Ugandan academics mourn, laud Prof Ali Mazrui’s strides

The late Prof Ali Mazrui. FILE PHOTO

What you need to know:

Loss. Professor Mazrui was one of Africa’s greatest scholars.

Kampala. Yesterday morning, tremours rocked academic circles around the world as news broke that Prof Ali Alamin Mazrui, the world-renown Kenyan scholar with so many connections to Uganda, had passed on in Binghamton, New York in the United States. From New York, the professor’s family members confirmed the news of the 81-year-old academic luminary’s death, revealing that he had been unwell for a couple of months. And in his native Kenya next door, the chairperson of Muslims for Human Rights (Muhuri), an NGO to which Prof Mazrui had strong ties, revealed that the deceased‘s body is to be flown back to the East African country for burial as per a wish the professor made.

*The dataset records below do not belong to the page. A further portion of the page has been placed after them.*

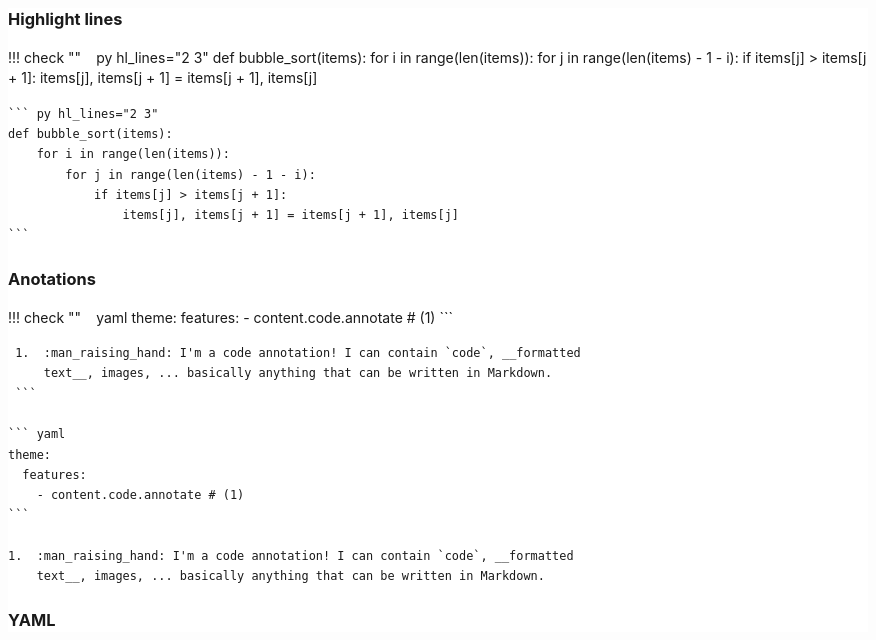 


### Highlight lines

!!! check ""
    ```
     ``` py hl_lines="2 3"
     def bubble_sort(items):
         for i in range(len(items)):
             for j in range(len(items) - 1 - i):
                 if items[j] > items[j + 1]:
                     items[j], items[j + 1] = items[j + 1], items[j]
     ```
    ```

    ``` py hl_lines="2 3"
    def bubble_sort(items):
        for i in range(len(items)):
            for j in range(len(items) - 1 - i):
                if items[j] > items[j + 1]:
                    items[j], items[j + 1] = items[j + 1], items[j]
    ```




### Anotations

!!! check ""
    ```
     ``` yaml
     theme:
         features:
         - content.code.annotate # (1)
     ```
     
     1.  :man_raising_hand: I'm a code annotation! I can contain `code`, __formatted
         text__, images, ... basically anything that can be written in Markdown.
     ```

    ``` yaml
    theme:
      features:
        - content.code.annotate # (1)
    ```
    
    1.  :man_raising_hand: I'm a code annotation! I can contain `code`, __formatted
        text__, images, ... basically anything that can be written in Markdown.








### YAML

In Uganda, Professor Mazrui’s death not only sent many into mourning, especially in the academic spheres. Many from Ugandan academic spheres paid glowing tributes to the deceased professor –lauding his trailblasing journey, the accomplishments he scored over his long career and the values he stood for as a person.
Prof Apolo Nsibambi, one of the few living contemporaries of Professor Mazrui in the pioneer batch of non-European lecturers at Makerere University’s former Faculty of Social Sciences, went on to laud the professor’s contribution to Makerere University.

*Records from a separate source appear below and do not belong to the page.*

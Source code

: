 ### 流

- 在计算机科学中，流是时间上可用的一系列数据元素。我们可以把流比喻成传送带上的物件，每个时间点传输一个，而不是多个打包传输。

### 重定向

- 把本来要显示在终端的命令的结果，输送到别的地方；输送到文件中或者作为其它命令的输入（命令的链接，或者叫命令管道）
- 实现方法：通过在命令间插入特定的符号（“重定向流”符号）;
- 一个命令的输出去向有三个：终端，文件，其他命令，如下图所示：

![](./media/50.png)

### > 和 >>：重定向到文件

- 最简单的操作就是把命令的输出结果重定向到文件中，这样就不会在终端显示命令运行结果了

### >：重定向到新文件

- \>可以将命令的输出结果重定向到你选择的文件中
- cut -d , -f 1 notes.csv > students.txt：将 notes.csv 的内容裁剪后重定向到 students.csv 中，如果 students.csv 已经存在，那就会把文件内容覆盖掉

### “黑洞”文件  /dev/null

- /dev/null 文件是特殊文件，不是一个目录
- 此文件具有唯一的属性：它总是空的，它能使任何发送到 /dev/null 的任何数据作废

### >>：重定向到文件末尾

“He animated the university and made the political education department a major player both within and outside Uganda,” said Prof Nsibambi. “I also remember, some people had a habit of quoting only Western academics, but Prof Mazrui would quote even the books and articles of Africans too, especially of Ugandans. He played a big role in having people at Makerere quote the papers of Ugandans, and he would encourage us to develop our own local academia.”
For some of the outstanding arguments for which Prof Mazrui should be remembered in Uganda, Prof Nsibambi said the deceased highlighted the question of a national language in Uganda. “He addressed the failure of government in taking deliberate efforts to introduce Swahili as a national language,” Prof Nsibambi said. He also pointed out the late Mazrui’s address on the question of the East African Federation, saying he made interesting analyses of the topic such as the irony-rich quip that “Tanzania has shown the greatest will for the federation, but her actions are anti-federation.”

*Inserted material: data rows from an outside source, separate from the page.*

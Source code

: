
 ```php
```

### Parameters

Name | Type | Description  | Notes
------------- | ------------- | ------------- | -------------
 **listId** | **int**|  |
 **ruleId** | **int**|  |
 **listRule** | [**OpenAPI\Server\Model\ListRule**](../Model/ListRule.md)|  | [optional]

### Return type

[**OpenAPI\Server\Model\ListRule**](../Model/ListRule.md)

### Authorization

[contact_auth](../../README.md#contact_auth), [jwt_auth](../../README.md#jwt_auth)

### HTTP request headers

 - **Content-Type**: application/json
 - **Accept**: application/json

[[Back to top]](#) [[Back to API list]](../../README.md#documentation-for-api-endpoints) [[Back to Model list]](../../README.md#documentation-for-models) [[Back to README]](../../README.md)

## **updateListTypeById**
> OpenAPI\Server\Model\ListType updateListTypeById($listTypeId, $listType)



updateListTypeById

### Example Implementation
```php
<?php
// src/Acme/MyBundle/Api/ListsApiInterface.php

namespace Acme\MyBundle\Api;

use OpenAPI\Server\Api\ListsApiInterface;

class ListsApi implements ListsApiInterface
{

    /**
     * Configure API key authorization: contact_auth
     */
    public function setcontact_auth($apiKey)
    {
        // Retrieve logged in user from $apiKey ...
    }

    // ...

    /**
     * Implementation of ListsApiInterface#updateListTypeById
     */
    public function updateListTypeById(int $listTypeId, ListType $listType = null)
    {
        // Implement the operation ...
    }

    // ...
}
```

Prof A.B. Kasozi, a former head of the National Council for Higher Education and a former student of Prof. Mazrui’s at Makerere University, says it is sad the academic world has lost someone who took the university to the public and critically questioned the way the government saw the university. “He never saw the university as an ideological institution, but a teaching and research instrument, and he defended his view in the face of a harsh government,” said Prof. Kasozi.
He also lauded Prof. Mazrui’s balanced thinking which enabled him to never regret belonging to Islam while on the same never letting Islam to dominate his outlook. “He was an intellectual who looked at the mind first irrespective of its ethnic, tribal, religious or other such sectarian inclination.”